Disable SMB2 for 3.6?
jra at samba.org
Thu Jul 7 11:12:26 MDT 2011
On Thu, Jul 07, 2011 at 04:54:23PM +0200, Volker Lendecke wrote:
> On Thu, Jul 07, 2011 at 04:48:52PM +0200, Stefan (metze) Metzmacher wrote:
> > > In response to a user bug report I've discovered a deep
> > > architectural flaw in our SMB2 server: The credential
> > > handling is not cleanly done in a central place but spread
> > > out over way too many places. The symptom is that a
> > > secondary tcon happens to be called as the user who has
> > > issued the last SMB2 request, not as root as it has been
> > > done in SMB1. This breaks quite some assumptions deep inside
> > > our code.

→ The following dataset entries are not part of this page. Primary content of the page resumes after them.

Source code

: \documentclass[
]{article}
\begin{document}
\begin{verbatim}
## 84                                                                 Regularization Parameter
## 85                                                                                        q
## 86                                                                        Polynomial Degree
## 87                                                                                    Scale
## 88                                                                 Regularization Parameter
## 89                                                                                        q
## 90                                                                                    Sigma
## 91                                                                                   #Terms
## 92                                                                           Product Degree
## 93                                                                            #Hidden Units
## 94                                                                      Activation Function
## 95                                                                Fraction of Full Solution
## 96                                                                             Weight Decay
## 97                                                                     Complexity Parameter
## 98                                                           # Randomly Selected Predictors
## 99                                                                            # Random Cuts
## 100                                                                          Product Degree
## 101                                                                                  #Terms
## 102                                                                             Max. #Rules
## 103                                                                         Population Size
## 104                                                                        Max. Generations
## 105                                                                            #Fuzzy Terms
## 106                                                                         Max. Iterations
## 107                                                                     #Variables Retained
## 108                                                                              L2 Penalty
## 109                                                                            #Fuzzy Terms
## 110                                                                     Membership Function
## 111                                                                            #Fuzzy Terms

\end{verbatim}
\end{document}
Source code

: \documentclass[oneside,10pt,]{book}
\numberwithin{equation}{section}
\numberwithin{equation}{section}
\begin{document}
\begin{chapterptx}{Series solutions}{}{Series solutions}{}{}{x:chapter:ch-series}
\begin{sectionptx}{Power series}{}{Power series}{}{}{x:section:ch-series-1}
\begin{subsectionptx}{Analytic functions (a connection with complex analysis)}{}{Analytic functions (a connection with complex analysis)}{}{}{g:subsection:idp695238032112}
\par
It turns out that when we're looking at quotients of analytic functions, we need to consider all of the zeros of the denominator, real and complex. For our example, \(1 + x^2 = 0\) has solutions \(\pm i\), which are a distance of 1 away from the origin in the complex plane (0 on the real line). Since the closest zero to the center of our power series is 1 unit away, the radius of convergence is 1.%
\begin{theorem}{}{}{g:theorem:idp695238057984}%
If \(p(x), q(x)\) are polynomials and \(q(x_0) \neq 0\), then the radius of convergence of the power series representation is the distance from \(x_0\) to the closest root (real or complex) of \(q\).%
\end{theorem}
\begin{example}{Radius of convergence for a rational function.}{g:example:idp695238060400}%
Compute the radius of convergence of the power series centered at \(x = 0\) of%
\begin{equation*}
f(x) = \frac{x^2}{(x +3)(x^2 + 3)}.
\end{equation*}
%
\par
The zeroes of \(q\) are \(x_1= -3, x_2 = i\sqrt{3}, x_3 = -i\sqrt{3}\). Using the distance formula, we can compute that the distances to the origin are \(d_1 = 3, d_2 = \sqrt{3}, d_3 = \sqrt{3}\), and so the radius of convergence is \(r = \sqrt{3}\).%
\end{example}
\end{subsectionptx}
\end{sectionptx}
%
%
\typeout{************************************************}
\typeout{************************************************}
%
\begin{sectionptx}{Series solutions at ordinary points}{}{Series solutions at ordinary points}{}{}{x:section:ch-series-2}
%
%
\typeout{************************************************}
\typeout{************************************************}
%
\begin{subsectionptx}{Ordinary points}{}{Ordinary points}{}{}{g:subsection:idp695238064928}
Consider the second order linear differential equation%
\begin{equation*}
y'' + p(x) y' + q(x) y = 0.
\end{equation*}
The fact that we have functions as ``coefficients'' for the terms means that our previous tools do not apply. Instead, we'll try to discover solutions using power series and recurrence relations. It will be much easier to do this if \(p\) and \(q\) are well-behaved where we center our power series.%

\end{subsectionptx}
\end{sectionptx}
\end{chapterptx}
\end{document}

Finding such an architectural flaw at this late
> > > stage in the release process scares me to death. So I would
> > > strongly recommend that we disable compiling SMB2 in by
> > > default and only enable it as highly experimental for 3.6.0.
> > This patch should fix the problem:
> > http://gitweb.samba.org/?p=metze/samba/wip.git;a=commitdiff;h=f2806cca536de82739
> It might fix it, but the fact that this went undetected for
> so long makes this non-shippable IMO.
So I've been thinking about this. The reason it went undetected
for so long is that mostly it's not an issue for correctness for
the client. Most clients are single credential connections for
most of the time.
Sure, it's a mistake and has to be fixed at the top level (in
the same way as we have the AS_USER flag in SMB1), but it isn't
a "the sky is falling" bug as you're saying here.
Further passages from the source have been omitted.